Post Grant Proceedings
The America Invents Act (“AIA”) made sweeping changes to post-grant patent proceedings. The AIA created new opportunities for clients to strengthen an issued patent, or challenge a competitor’s patent without the need for more expensive, time-consuming litigation.
Meunier Carlin & Curfman has represented both patent owners and challengers in these new proceedings. We can use our experience to effectively and efficiently represent you in these proceedings.
Inter Partes Review
Inter partes review (IPR) is an alternative to litigating patent validity in federal courts and is limited to validity challenged based on published references. Challengers fully participate in the trial process before a panel of administrative law judges from the Patent Trial and Appeal Board (PTAB). The review proceedings allow for discovery by the parties. Challengers are prevented from raising any issue which was or reasonably could have been raised during the IPR in any further proceedings before the USPTO, International Trade Commission, or federal courts. Our firm has counseled and represented patent owners and petitioners in these proceedings and has experience with the many issues associated with IPR practice.

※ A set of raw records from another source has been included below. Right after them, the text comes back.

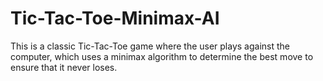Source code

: # Tic-Tac-Toe-Minimax-AI

This is a classic Tic-Tac-Toe game where the user plays against the computer, which uses a minimax algorithm to determine the best move to ensure that it never loses.
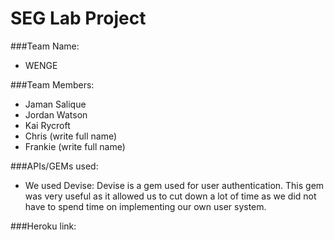 # SEG Lab Project
###Team Name:
- WENGE

###Team Members:
- Jaman Salique
- Jordan Watson
- Kai Rycroft
- Chris (write full name)
- Frankie (write full name)

###APIs/GEMs used:
- We used Devise: Devise is a gem used for user authentication. This gem was very useful as it allowed us to cut down a lot of time as we did not have to spend time on implementing our own user system.

###Heroku link:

Post-grant review (PGR) is akin to opposition practice in Europe and elsewhere and is another alternative to litigating patent validity in federal courts. Unlike IPR proceedings, PGR proceedings allow validity challenges based on any ground that can be litigated in federal court. PGR petitions can only be filed on patent applications that are subject to AIA rules and must be filed within nine months from a patent grant or reissue. Like IPR proceedings, challengers are prevented from raising any issue which was or reasonably could have been raised during the PGR in any further proceedings before the USPTO, International Trade Commission, or federal courts. There are only a few patents currently that can be challenged using PGR practice, but our firm has already begun to counsel clients on these proceedings.
Ex parte reexamination
The AIA did not change the ex parte reexamination process. Ex parte reexamination is the most inexpensive way for a challenger to attack a patent using patents or other printed publications. The patent owner can also file an ex parte reexamination to have its patent reconsidered. If a request for ex parte reexamination is granted, the review process involves only the PTO and the patent owner and is not conducted before the PTAB. Unlike in inter partes reviews, there is no estoppel and the same patent challenges can be brought in a future proceeding.

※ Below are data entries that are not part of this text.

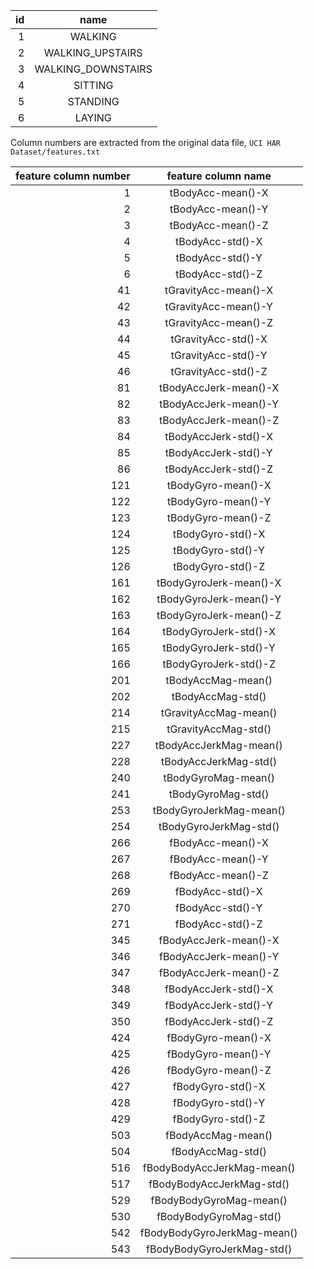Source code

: <table><thead>
<tr>
<th align="right">id</th>
<th align="center">name</th>
</tr>
</thead><tbody>
<tr>
<td align="right">1</td>
<td align="center">WALKING</td>
</tr>
<tr>
<td align="right">2</td>
<td align="center">WALKING_UPSTAIRS</td>
</tr>
<tr>
<td align="right">3</td>
<td align="center">WALKING_DOWNSTAIRS</td>
</tr>
<tr>
<td align="right">4</td>
<td align="center">SITTING</td>
</tr>
<tr>
<td align="right">5</td>
<td align="center">STANDING</td>
</tr>
<tr>
<td align="right">6</td>
<td align="center">LAYING</td>
</tr>
</tbody></table>

<p>Column numbers are extracted from the original data file, <code>UCI HAR Dataset/features.txt</code></p>

<table><thead>
<tr>
<th align="right">feature column number</th>
<th align="center">feature column name</th>
</tr>
</thead><tbody>
<tr>
<td align="right">1</td>
<td align="center">tBodyAcc-mean()-X</td>
</tr>
<tr>
<td align="right">2</td>
<td align="center">tBodyAcc-mean()-Y</td>
</tr>
<tr>
<td align="right">3</td>
<td align="center">tBodyAcc-mean()-Z</td>
</tr>
<tr>
<td align="right">4</td>
<td align="center">tBodyAcc-std()-X</td>
</tr>
<tr>
<td align="right">5</td>
<td align="center">tBodyAcc-std()-Y</td>
</tr>
<tr>
<td align="right">6</td>
<td align="center">tBodyAcc-std()-Z</td>
</tr>
<tr>
<td align="right">41</td>
<td align="center">tGravityAcc-mean()-X</td>
</tr>
<tr>
<td align="right">42</td>
<td align="center">tGravityAcc-mean()-Y</td>
</tr>
<tr>
<td align="right">43</td>
<td align="center">tGravityAcc-mean()-Z</td>
</tr>
<tr>
<td align="right">44</td>
<td align="center">tGravityAcc-std()-X</td>
</tr>
<tr>
<td align="right">45</td>
<td align="center">tGravityAcc-std()-Y</td>
</tr>
<tr>
<td align="right">46</td>
<td align="center">tGravityAcc-std()-Z</td>
</tr>
<tr>
<td align="right">81</td>
<td align="center">tBodyAccJerk-mean()-X</td>
</tr>
<tr>
<td align="right">82</td>
<td align="center">tBodyAccJerk-mean()-Y</td>
</tr>
<tr>
<td align="right">83</td>
<td align="center">tBodyAccJerk-mean()-Z</td>
</tr>
<tr>
<td align="right">84</td>
<td align="center">tBodyAccJerk-std()-X</td>
</tr>
<tr>
<td align="right">85</td>
<td align="center">tBodyAccJerk-std()-Y</td>
</tr>
<tr>
<td align="right">86</td>
<td align="center">tBodyAccJerk-std()-Z</td>
</tr>
<tr>
<td align="right">121</td>
<td align="center">tBodyGyro-mean()-X</td>
</tr>
<tr>
<td align="right">122</td>
<td align="center">tBodyGyro-mean()-Y</td>
</tr>
<tr>
<td align="right">123</td>
<td align="center">tBodyGyro-mean()-Z</td>
</tr>
<tr>
<td align="right">124</td>
<td align="center">tBodyGyro-std()-X</td>
</tr>
<tr>
<td align="right">125</td>
<td align="center">tBodyGyro-std()-Y</td>
</tr>
<tr>
<td align="right">126</td>
<td align="center">tBodyGyro-std()-Z</td>
</tr>
<tr>
<td align="right">161</td>
<td align="center">tBodyGyroJerk-mean()-X</td>
</tr>
<tr>
<td align="right">162</td>
<td align="center">tBodyGyroJerk-mean()-Y</td>
</tr>
<tr>
<td align="right">163</td>
<td align="center">tBodyGyroJerk-mean()-Z</td>
</tr>
<tr>
<td align="right">164</td>
<td align="center">tBodyGyroJerk-std()-X</td>
</tr>
<tr>
<td align="right">165</td>
<td align="center">tBodyGyroJerk-std()-Y</td>
</tr>
<tr>
<td align="right">166</td>
<td align="center">tBodyGyroJerk-std()-Z</td>
</tr>
<tr>
<td align="right">201</td>
<td align="center">tBodyAccMag-mean()</td>
</tr>
<tr>
<td align="right">202</td>
<td align="center">tBodyAccMag-std()</td>
</tr>
<tr>
<td align="right">214</td>
<td align="center">tGravityAccMag-mean()</td>
</tr>
<tr>
<td align="right">215</td>
<td align="center">tGravityAccMag-std()</td>
</tr>
<tr>
<td align="right">227</td>
<td align="center">tBodyAccJerkMag-mean()</td>
</tr>
<tr>
<td align="right">228</td>
<td align="center">tBodyAccJerkMag-std()</td>
</tr>
<tr>
<td align="right">240</td>
<td align="center">tBodyGyroMag-mean()</td>
</tr>
<tr>
<td align="right">241</td>
<td align="center">tBodyGyroMag-std()</td>
</tr>
<tr>
<td align="right">253</td>
<td align="center">tBodyGyroJerkMag-mean()</td>
</tr>
<tr>
<td align="right">254</td>
<td align="center">tBodyGyroJerkMag-std()</td>
</tr>
<tr>
<td align="right">266</td>
<td align="center">fBodyAcc-mean()-X</td>
</tr>
<tr>
<td align="right">267</td>
<td align="center">fBodyAcc-mean()-Y</td>
</tr>
<tr>
<td align="right">268</td>
<td align="center">fBodyAcc-mean()-Z</td>
</tr>
<tr>
<td align="right">269</td>
<td align="center">fBodyAcc-std()-X</td>
</tr>
<tr>
<td align="right">270</td>
<td align="center">fBodyAcc-std()-Y</td>
</tr>
<tr>
<td align="right">271</td>
<td align="center">fBodyAcc-std()-Z</td>
</tr>
<tr>
<td align="right">345</td>
<td align="center">fBodyAccJerk-mean()-X</td>
</tr>
<tr>
<td align="right">346</td>
<td align="center">fBodyAccJerk-mean()-Y</td>
</tr>
<tr>
<td align="right">347</td>
<td align="center">fBodyAccJerk-mean()-Z</td>
</tr>
<tr>
<td align="right">348</td>
<td align="center">fBodyAccJerk-std()-X</td>
</tr>
<tr>
<td align="right">349</td>
<td align="center">fBodyAccJerk-std()-Y</td>
</tr>
<tr>
<td align="right">350</td>
<td align="center">fBodyAccJerk-std()-Z</td>
</tr>
<tr>
<td align="right">424</td>
<td align="center">fBodyGyro-mean()-X</td>
</tr>
<tr>
<td align="right">425</td>
<td align="center">fBodyGyro-mean()-Y</td>
</tr>
<tr>
<td align="right">426</td>
<td align="center">fBodyGyro-mean()-Z</td>
</tr>
<tr>
<td align="right">427</td>
<td align="center">fBodyGyro-std()-X</td>
</tr>
<tr>
<td align="right">428</td>
<td align="center">fBodyGyro-std()-Y</td>
</tr>
<tr>
<td align="right">429</td>
<td align="center">fBodyGyro-std()-Z</td>
</tr>
<tr>
<td align="right">503</td>
<td align="center">fBodyAccMag-mean()</td>
</tr>
<tr>
<td align="right">504</td>
<td align="center">fBodyAccMag-std()</td>
</tr>
<tr>
<td align="right">516</td>
<td align="center">fBodyBodyAccJerkMag-mean()</td>
</tr>
<tr>
<td align="right">517</td>
<td align="center">fBodyBodyAccJerkMag-std()</td>
</tr>
<tr>
<td align="right">529</td>
<td align="center">fBodyBodyGyroMag-mean()</td>
</tr>
<tr>
<td align="right">530</td>
<td align="center">fBodyBodyGyroMag-std()</td>
</tr>
<tr>
<td align="right">542</td>
<td align="center">fBodyBodyGyroJerkMag-mean()</td>
</tr>
<tr>
<td align="right">543</td>
<td align="center">fBodyBodyGyroJerkMag-std()</td>
</tr>
</tbody></table>
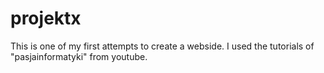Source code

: # projektx
This is one of my first attempts to create a webside. I used the tutorials of "pasjainformatyki" from youtube.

The AIA created supplemental examination as a method for the patent owner to have the PTO reconsider a patent based on any information that could affect the validity of the patent. Thus, supplemental examination is not limited to printed publications like ex parte reexamination. Supplemental examination can be filed at any point while the patent is enforceable. If the request is granted, the supplemental examination proceeds as an ex parte reexamination. If the request is denied, the patent owner receives a supplemental examination certificate.

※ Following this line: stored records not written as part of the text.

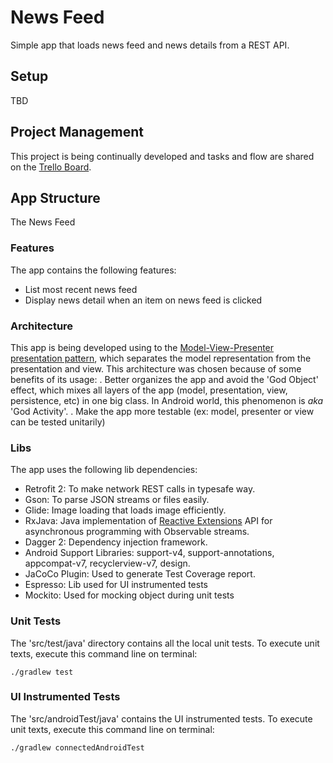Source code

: # News Feed
Simple app that loads news feed and news details from a REST API.

## Setup ##
TBD

## Project Management ##
This project is being continually developed and tasks and flow are shared on the
[Trello Board](https://trello.com/b/skTfp2Ma/desafio-uol).

## App Structure ##
The News Feed
### Features ###
The app contains the following features:
* List most recent news feed
* Display news detail when an item on news feed is clicked
### Architecture ##
This app is being developed using to the [Model-View-Presenter presentation pattern](http://www.tinmegali.com/pt/model-view-presenter-mvp-no-android-introducao/), which separates the model representation from the presentation and view. This architecture was chosen because of some benefits of its usage:
. Better organizes the app and avoid the 'God Object' effect, which mixes all layers of the app (model, presentation, view, persistence, etc) in one big class. In Android world, this phenomenon is _aka_ 'God Activity'.
. Make the app more testable (ex: model, presenter or view can be tested unitarily)

### Libs ###
The app uses the following lib dependencies:

* Retrofit 2: To make network REST calls in typesafe way.
* Gson: To parse JSON streams or files easily.
* Glide: Image loading that loads image efficiently.
* RxJava: Java implementation of [Reactive Extensions](https://github.com/Reactive-Extensions) API for asynchronous programming with Observable streams.
* Dagger 2: Dependency injection framework.
* Android Support Libraries: support-v4, support-annotations, appcompat-v7, recyclerview-v7, design.
* JaCoCo Plugin: Used to generate Test Coverage report.
* Espresso: Lib used for UI instrumented tests
* Mockito: Used for mocking object during unit tests

### Unit Tests ###
The 'src/test/java' directory contains all the local unit tests. To execute unit texts, execute this command line on terminal:

    ./gradlew test

### UI Instrumented Tests ###
The 'src/androidTest/java' contains the UI instrumented tests. To execute unit texts, execute this command line on terminal:

    ./gradlew connectedAndroidTest
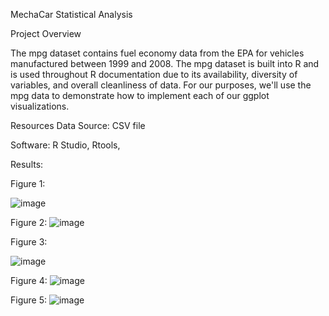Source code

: MechaCar Statistical Analysis

Project Overview

The mpg dataset contains fuel economy data from the EPA for vehicles manufactured between 1999 and 2008. The mpg dataset is built into R and is used throughout R documentation due to its availability, diversity of variables, and overall cleanliness of data. For our purposes, we'll use the mpg data to demonstrate how to implement each of our ggplot visualizations.




Resources
Data Source: CSV file

Software: R Studio, Rtools, 




Results:

Figure 1:

![image](https://user-images.githubusercontent.com/101227930/182347992-8d8c5bae-84b1-42db-aac6-4c3d195a3174.png)

Figure 2:
![image](https://user-images.githubusercontent.com/101227930/182354010-4de662f8-867a-4017-ad75-c65479f7c14d.png)

Figure 3:

![image](https://user-images.githubusercontent.com/101227930/182332034-4f60fc1d-6e9d-43f3-9da1-c97d5d1570d0.png)


Figure 4:
![image](https://user-images.githubusercontent.com/101227930/182353402-33e70fa5-1fbc-4ac4-8dd2-95a6357d7fd3.png)

Figure 5:
![image](https://user-images.githubusercontent.com/101227930/182353452-807eb779-10dc-4ed5-b884-2e5b69d62e07.png)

The patent owner can file a reissue proceeding to correct an error in a patent. The patent owner can file a reissue to have a patent reconsidered based on any aspect of patentability. If the patent owner files the reissue proceeding within two years of the grant of the patent, the patent owner also has the possibility of broadening the claims of the patent. However, the patent owner cannot broaden the patent to cover subject matter that was the surrendered during prosecution to overcome prior art. Multiple reissue applications can be filed for distinct and separate parts of the patent to be reissued. Reissues are conducted before a patent examiner and result in a reissued patent.